Alvin Ailey American Dance Theater

at the Auditorium Theatre

April 13-15, 1988

An evening spent with Katherine Dunham–whose works the Alvin Ailey troupe revived this season–is vibrant, boisterously theatrical, and subtly disturbing. We can’t see with the fresh eyes of 40 or 50 years ago (these dances were first choreographed as early as 1937, as late as 1950), but we can imagine how new these dances must have looked then, what an infusion they were to an emerging American dance scene.

Dunham, an anthropologist as well as a dancer, drew heavily on African and Afro-Caribbean folk dance, even in her “American” dances, more or less creating the Afro-American tradition that is Alvin Ailey’s heritage. But Dunham did more than simply graft a few exotic elements onto the Western traditions of ballet and modern dance. Her dances not only blend African and Western traditions but ruminate on their differences. And nowhere is the distinction between these two forms, these two cultures so apparent as it is in the issue of control–in dance as well as in life. What does the loss of control mean? Is losing control good or bad? In our modern, Western world, is losing control possible?

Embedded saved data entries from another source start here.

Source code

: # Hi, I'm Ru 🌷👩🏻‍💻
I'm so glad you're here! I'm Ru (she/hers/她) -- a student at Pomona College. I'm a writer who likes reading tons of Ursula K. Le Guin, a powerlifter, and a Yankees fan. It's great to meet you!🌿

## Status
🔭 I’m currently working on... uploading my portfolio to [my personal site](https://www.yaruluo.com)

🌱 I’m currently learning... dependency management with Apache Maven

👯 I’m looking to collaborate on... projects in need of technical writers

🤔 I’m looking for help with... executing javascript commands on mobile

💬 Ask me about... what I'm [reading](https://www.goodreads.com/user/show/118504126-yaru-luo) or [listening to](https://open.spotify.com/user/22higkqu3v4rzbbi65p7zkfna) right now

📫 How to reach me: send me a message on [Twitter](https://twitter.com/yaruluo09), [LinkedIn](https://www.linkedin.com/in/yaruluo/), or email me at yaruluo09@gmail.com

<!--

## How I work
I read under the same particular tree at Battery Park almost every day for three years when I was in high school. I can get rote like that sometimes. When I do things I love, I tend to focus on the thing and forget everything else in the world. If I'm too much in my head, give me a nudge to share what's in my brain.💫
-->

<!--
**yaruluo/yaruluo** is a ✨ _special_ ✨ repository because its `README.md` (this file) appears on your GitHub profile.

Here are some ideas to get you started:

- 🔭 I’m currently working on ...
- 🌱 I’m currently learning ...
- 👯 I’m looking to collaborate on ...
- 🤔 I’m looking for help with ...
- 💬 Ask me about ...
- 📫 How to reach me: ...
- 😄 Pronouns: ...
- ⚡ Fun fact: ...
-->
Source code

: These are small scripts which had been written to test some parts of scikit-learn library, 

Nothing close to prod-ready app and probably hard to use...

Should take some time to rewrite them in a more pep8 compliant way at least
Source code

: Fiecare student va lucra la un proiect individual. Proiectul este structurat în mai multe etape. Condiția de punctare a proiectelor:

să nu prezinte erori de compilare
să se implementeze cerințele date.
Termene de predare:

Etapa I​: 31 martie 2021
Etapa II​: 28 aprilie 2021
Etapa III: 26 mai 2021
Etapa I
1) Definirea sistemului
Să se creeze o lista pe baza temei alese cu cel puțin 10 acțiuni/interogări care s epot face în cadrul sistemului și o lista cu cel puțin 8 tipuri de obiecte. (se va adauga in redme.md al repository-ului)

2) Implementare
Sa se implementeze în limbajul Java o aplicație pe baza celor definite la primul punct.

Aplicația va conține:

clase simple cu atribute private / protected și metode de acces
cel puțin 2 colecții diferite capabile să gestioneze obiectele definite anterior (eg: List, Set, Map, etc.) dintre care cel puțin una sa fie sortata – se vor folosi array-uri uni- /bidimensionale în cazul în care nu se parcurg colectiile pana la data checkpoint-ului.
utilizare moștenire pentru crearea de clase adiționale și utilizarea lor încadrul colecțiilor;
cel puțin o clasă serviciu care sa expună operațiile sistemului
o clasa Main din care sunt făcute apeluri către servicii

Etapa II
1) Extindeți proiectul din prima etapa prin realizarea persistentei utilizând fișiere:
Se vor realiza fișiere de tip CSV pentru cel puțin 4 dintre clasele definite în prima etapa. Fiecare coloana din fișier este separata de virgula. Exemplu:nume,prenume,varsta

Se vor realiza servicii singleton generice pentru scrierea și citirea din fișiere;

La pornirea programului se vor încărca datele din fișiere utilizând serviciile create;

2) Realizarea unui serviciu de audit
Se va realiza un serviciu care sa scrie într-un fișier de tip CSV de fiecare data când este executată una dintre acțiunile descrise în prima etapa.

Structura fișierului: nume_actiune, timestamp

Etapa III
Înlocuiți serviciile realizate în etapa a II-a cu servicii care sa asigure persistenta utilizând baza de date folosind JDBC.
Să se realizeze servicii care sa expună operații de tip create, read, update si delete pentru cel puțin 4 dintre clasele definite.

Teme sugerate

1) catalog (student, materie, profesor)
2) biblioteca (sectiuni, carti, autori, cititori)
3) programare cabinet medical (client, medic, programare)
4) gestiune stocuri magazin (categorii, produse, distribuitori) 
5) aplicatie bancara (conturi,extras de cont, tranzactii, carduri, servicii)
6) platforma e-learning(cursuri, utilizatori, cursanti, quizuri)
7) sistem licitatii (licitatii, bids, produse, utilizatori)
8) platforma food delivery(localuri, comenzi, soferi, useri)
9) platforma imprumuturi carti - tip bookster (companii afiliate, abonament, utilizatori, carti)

The first act, an Afro-Caribbean suite of seven dances, progressed from Western emphasis on control–it began with a dance titled Adagioto Shango, an Afro-Caribbean exploration of the loss of control. To the classical strains of Albinoni, Adagio opened with five symmetrically arranged dancers at three barres–Leonard Meek, in blinding white tights, was featured at the center barre. The barres and the precise, controlled way in which the dancers performed their “exercises” all recalled the discipline ballet requires–but the moves themselves couldn’t be more different. A deft foot, extended and pointed at the audience, was quickly flexed, like a hand waving hi! The torso instead of being perpendicular to the barre paralleled it, the dancer curving backward from the waist in an arrested back flip. A leg was extended, not with the torso upright but reaching forward for the ground, chin pointing earthward, the impulse not for a right angle but a diagonal line.

Progressions continued the metaphor of the dance class, with the entire company crossing the stage imitating a “teacher” performing progressively more difficult moves. What we noticed were loose, shimmying arms and shoulders, hovering over the dancers’ controlled but expressive torsos–impelled by the torso but independent of it, connected but only minimally controlled.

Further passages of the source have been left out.